No answer this time. Father A. guessed where I was going with this.
“And someone who was so used to post-Romantic chromaticism, where tonality changes all the time, might not find it surprising to hear a recapitulation in a remote key?”
“Perhaps not,” he said.
“If the perception of beauty requires surprise, and surprise depends on expectation, have we not reached the conclusion that beauty is not absolute, but depends in some way on the expectations of the beholder?”
“I will have to give that some thought.”
“Let us consider another side of the problem,” I continued. “Is the beautiful good, and vice versa?”
“That is what I believe.”
“Can beauty be placed in the service of falsehood and immorality?”
“Not the truly beautiful,” he said.
“What about Mozart’s opera Così Fan Tutte, in which music as beautiful as any Mozart ever wrote promotes outright lies.” The opera involves two young men who set out to test the faithfulness of their fiancées, by seducing the other’s intended.
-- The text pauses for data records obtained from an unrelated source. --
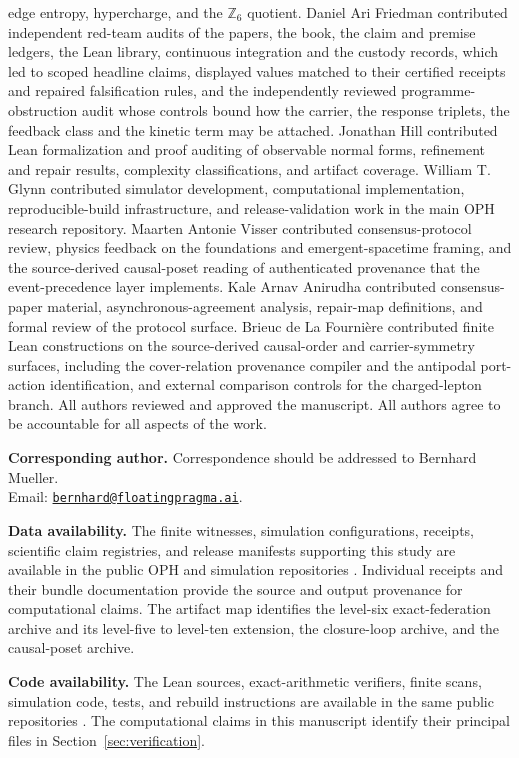 \documentclass[11pt]{article}
\theoremstyle{definition}
\theoremstyle{remark}
\begin{document}
edge entropy, hypercharge, and the $\mathbb Z_6$ quotient. Daniel Ari Friedman contributed independent
red-team audits of the papers, the book, the claim and premise ledgers, the
Lean library, continuous integration and the custody records, which led to
scoped headline claims, displayed values matched to their certified receipts
and repaired falsification rules, and the independently reviewed
programme-obstruction audit whose controls bound how the carrier, the
response triplets, the feedback class and the kinetic term may be attached. Jonathan Hill
contributed Lean formalization and proof auditing of observable normal forms,
refinement and repair results, complexity classifications, and artifact
coverage. William T. Glynn contributed simulator development, computational
implementation, reproducible-build infrastructure, and release-validation
work in the main OPH research repository. Maarten Antonie Visser contributed
consensus-protocol review, physics feedback on the foundations and
emergent-spacetime framing, and the source-derived causal-poset reading of
authenticated provenance that the event-precedence layer implements. Kale Arnav Anirudha contributed consensus-paper
material, asynchronous-agreement analysis, repair-map definitions, and formal
review of the protocol surface. Brieuc de La Fourni\`ere contributed finite
Lean constructions on the source-derived causal-order and carrier-symmetry
surfaces, including the cover-relation provenance compiler and the antipodal
port-action identification, and external comparison controls for the
charged-lepton branch.
All authors reviewed and approved
the manuscript. All authors agree to be accountable for all aspects of the
work.

\noindent\textbf{Corresponding author.}
Correspondence should be addressed to Bernhard Mueller.\\
Email:
\href{mailto:bernhard@floatingpragma.ai}{\nolinkurl{bernhard@floatingpragma.ai}}.

\noindent\textbf{Data availability.}
The finite witnesses, simulation configurations, receipts, scientific claim registries, and
release manifests supporting this study are available in the public OPH and
simulation repositories \cite{ophrepo,ophsim}. Individual receipts and their
bundle documentation provide the source and output provenance for
computational claims. The artifact map identifies the level-six
exact-federation archive and its level-five to level-ten extension, the
closure-loop archive, and the causal-poset archive. 

\noindent\textbf{Code availability.}
The Lean sources, exact-arithmetic verifiers, finite scans, simulation code,
tests, and rebuild instructions are available in the same public repositories
\cite{ophrepo,ophsim}. The computational claims in this manuscript identify
their principal files in Section~\ref{sec:verification}. 
\end{document}
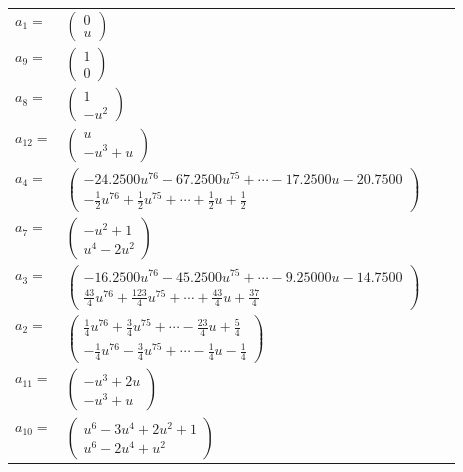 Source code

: \documentclass[1p]{elsarticle_modified}
\theoremstyle{definition}
\begin{document}
\begin{tabular}{m{7pt} m{180pt} m{7pt} m{180pt} }
\flushright $a_{1}=$&$\begin{pmatrix}0\\u\end{pmatrix}$ \\
\flushright $a_{9}=$&$\begin{pmatrix}1\\0\end{pmatrix}$ \\
\flushright $a_{8}=$&$\begin{pmatrix}1\\- u^2\end{pmatrix}$ \\
\flushright $a_{12}=$&$\begin{pmatrix}u\\- u^3+u\end{pmatrix}$ \\
\flushright $a_{4}=$&$\begin{pmatrix}-24.2500 u^{76}-67.2500 u^{75}+\cdots-17.2500 u-20.7500\\-\frac{1}{2} u^{76}+\frac{1}{2} u^{75}+\cdots+\frac{1}{2} u+\frac{1}{2}\end{pmatrix}$ \\
\flushright $a_{7}=$&$\begin{pmatrix}- u^2+1\\u^4-2 u^2\end{pmatrix}$ \\
\flushright $a_{3}=$&$\begin{pmatrix}-16.2500 u^{76}-45.2500 u^{75}+\cdots-9.25000 u-14.7500\\\frac{43}{4} u^{76}+\frac{123}{4} u^{75}+\cdots+\frac{43}{4} u+\frac{37}{4}\end{pmatrix}$ \\
\flushright $a_{2}=$&$\begin{pmatrix}\frac{1}{4} u^{76}+\frac{3}{4} u^{75}+\cdots-\frac{23}{4} u+\frac{5}{4}\\-\frac{1}{4} u^{76}-\frac{3}{4} u^{75}+\cdots-\frac{1}{4} u-\frac{1}{4}\end{pmatrix}$ \\
\flushright $a_{11}=$&$\begin{pmatrix}- u^3+2 u\\- u^3+u\end{pmatrix}$ \\
\flushright $a_{10}=$&$\begin{pmatrix}u^6-3 u^4+2 u^2+1\\u^6-2 u^4+u^2\end{pmatrix}$ \\

\end{tabular}
\end{document}
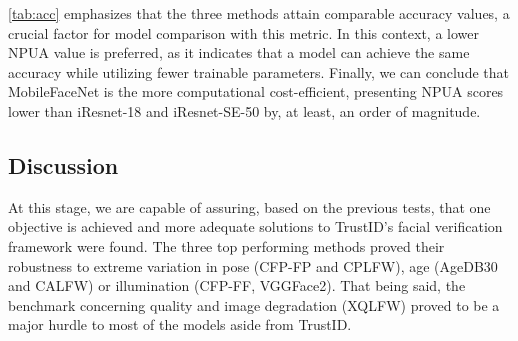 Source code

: \documentclass[class=report, crop=false, a4paper, 12pt]{standalone}
\begin{document}
\begin{table}[H]
    \centering
    \caption{Number of trainable parameters per unit of accuracy for the three highest achieving models.}
    \label{tab:param_acc}
\end{table}

\par \autoref{tab:acc} emphasizes that the three methods attain comparable accuracy values, a crucial factor for model comparison with this metric. In this context, a lower NPUA value is preferred, as it indicates that a model can achieve the same accuracy while utilizing fewer trainable parameters. Finally, we can conclude that MobileFaceNet is the more computational cost-efficient, presenting NPUA scores lower than iResnet-18 and iResnet-SE-50 by, at least, an order of magnitude.


\subsection{Discussion}
\par At this stage, we are capable of assuring, based on the previous tests, that one objective is achieved and more adequate solutions to TrustID's facial verification framework were found. The three top performing methods proved their robustness to extreme variation in pose (CFP-FP and CPLFW), age (AgeDB30 and CALFW) or illumination (CFP-FF, VGGFace2). That being said, the benchmark concerning quality and image degradation (XQLFW) proved to be a major hurdle to most of the models aside from TrustID.
\end{document}
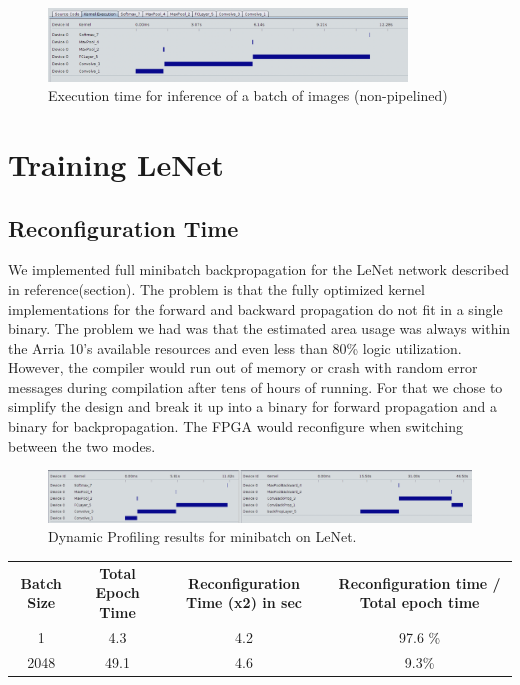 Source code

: \begin{figure}[h!]
\centering
\includegraphics[width=0.85\textwidth]{Figures/nonpipebatch}
\decoRule
\caption[nonpipebatch]{ Execution time for inference of a batch of images (non-pipelined)}
\label{fig:nonpipebatch}
\end{figure}


\newpage
\section{Training LeNet}

\subsection{Reconfiguration Time}

We implemented full minibatch backpropagation for the LeNet network described in reference(section). The problem is that the fully optimized kernel implementations for the forward and backward propagation do not fit in a single binary. The problem we had was that the estimated area usage was always within the Arria 10's available resources and even less than 80\% logic utilization. However, the compiler would run out of memory or crash with random error messages during compilation after tens of hours of running. For that we chose to simplify the design and break it up into a binary for forward propagation and a binary for backpropagation. The FPGA would reconfigure when switching between the two modes. 

\begin{figure}[h!]
\centering
\includegraphics[width=1.0\textwidth]{Figures/fullprop}
\decoRule
\caption[fullprop]{ Dynamic Profiling results for minibatch on LeNet. }
\label{fig:fullprop}
\end{figure}


\begin{table}[]
\begin{tabular}{cccc}
\textbf{Batch Size} & \textbf{Total Epoch Time} & \textbf{Reconfiguration Time (x2) in sec} & \textbf{Reconfiguration time / Total epoch time} \\
1                   & 4.3                       & 4.2                                       & 97.6 \%                                          \\
2048                & 49.1                      & 4.6                                       & 9.3\%                                           
\end{tabular}
\label{tab:reconfigure}
\end{table}

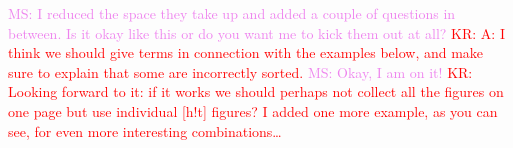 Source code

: \documentclass[letterpaper,11pt]{article}
\newcommand{\KR}[1]{\textcolor{red}{KR: #1}}
\newcommand{\MS}[1]{\textcolor{violet}{MS: #1}}
\begin{document}
\MS{I reduced the space they take up and added a couple of questions in between. Is it okay like
  this or do you want me to kick them out at all?}  \KR{A: I think we should give terms in
  connection with the examples below, and make sure to explain that some are incorrectly sorted.}
\MS{Okay, I am on it!} \KR{Looking forward to it: if it works we should perhaps not collect all the
  figures on one page but use individual [h!t] figures? I added one more example, as you can see, for
even more interesting combinations…}
\end{document}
There is not a single sympathetic character in the work, whose music is on par with the Marriage of Figaro or Don Giovanni. That may explain why it is less popular: The men are cynical and the women slutty.
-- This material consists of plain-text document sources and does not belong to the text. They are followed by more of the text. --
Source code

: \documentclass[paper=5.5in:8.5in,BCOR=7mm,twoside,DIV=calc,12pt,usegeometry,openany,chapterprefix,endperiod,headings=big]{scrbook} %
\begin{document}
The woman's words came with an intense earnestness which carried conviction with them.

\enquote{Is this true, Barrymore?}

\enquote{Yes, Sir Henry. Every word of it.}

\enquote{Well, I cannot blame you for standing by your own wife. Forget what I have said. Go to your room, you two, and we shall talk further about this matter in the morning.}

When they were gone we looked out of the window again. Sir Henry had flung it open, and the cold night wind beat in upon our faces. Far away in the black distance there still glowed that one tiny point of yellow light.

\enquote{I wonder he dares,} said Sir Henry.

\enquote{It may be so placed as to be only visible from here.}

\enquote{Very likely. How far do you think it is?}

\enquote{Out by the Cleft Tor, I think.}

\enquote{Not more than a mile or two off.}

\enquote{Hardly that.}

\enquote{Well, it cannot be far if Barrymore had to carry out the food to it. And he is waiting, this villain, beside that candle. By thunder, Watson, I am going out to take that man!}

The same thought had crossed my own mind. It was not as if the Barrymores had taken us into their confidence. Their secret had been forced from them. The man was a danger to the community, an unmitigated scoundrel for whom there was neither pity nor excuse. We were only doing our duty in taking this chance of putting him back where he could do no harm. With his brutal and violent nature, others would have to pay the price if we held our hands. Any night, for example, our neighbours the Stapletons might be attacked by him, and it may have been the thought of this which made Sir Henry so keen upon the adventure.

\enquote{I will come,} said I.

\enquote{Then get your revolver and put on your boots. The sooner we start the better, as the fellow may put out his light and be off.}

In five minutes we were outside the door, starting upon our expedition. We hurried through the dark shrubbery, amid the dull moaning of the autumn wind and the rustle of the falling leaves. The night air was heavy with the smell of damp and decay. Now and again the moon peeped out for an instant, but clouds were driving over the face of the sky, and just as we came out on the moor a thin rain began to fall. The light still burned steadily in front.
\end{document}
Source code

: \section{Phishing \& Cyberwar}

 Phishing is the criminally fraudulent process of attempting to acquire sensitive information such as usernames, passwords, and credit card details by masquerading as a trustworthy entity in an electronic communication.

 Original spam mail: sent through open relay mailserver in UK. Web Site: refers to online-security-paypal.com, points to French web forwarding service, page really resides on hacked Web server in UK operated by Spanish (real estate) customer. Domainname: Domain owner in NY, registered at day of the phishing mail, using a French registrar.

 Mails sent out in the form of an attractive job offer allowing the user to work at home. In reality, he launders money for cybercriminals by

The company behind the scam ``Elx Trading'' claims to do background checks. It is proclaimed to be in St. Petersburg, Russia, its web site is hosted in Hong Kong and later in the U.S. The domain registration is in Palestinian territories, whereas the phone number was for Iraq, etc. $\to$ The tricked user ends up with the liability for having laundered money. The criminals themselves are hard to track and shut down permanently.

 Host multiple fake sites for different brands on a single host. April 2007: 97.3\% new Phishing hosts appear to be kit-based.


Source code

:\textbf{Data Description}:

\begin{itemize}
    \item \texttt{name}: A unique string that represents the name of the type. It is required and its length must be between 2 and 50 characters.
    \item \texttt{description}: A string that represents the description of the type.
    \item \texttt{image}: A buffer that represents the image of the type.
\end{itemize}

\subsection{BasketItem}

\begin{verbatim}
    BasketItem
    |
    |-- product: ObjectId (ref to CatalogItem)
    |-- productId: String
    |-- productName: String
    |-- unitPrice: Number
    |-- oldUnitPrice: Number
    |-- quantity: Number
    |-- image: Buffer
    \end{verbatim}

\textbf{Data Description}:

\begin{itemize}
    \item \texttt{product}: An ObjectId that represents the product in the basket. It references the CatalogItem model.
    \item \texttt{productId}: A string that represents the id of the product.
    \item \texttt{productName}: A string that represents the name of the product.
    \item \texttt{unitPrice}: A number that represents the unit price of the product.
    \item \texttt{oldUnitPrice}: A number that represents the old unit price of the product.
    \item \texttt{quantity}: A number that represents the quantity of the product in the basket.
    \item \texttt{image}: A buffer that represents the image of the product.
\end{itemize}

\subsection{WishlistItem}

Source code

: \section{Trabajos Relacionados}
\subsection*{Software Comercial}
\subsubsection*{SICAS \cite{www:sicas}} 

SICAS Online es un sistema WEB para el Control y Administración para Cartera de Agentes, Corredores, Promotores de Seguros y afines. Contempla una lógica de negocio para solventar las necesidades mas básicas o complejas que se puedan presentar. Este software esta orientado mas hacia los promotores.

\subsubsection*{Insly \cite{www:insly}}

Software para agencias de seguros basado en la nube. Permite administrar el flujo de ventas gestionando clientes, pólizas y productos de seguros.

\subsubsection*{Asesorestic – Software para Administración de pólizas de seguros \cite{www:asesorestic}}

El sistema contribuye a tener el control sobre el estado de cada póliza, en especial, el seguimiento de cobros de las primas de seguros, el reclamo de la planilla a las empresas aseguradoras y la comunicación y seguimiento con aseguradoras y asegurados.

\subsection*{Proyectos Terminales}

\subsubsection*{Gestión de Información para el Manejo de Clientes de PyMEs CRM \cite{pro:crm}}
“If art employs beauty to promote falsehood, then I cannot consider it truly beautiful,” Father A. decided. “If you exclude Così, your idea of beauty won’t convince a single classical musician,” I said, and we moved on to dessert. The Greek idea of beauty, naturalized into Catholic theology by St. Thomas Aquinas, is entirely alien to Mozart’s quirky humor. One might even speak of Mozart’s Jewish sense of humor, for his librettist in Così Fan Tutte was the converted Jew Lorenzo Da Ponte, and his ironic view of Christian society belongs to a peculiar mode of Jewish irony.
***
Judaism does not accept the Greek concept of beauty carried over into Christianity. But how does Judaism—Torah and the rabbinic tradition—understand beauty? Rabbi Meir Soloveichik, director of the Strauss Center for Torah and Western Thought at Yeshiva University, observes that not once does the Tanakh call God “beautiful” (yafeh). God is called adir (splendid), and his voice is called hadar (majestic). As Rav Aharon Lichtenstein wrote:
The verse says (Tehillim 29:4), “Kol Hashem ba-ko’ach; kol Hashem be-hadar—The voice of God is power; the voice of God is splendor.” We perceive God in one sense as boundless, unbridled power. In another sense, we perceive Him in terms of values, of truth and goodness. … Hadar is presumably some kind of objective beauty, a moral beauty, a beauty of truth.
But that is moral beauty, not visual or sonorous beauty as in the Christian definition.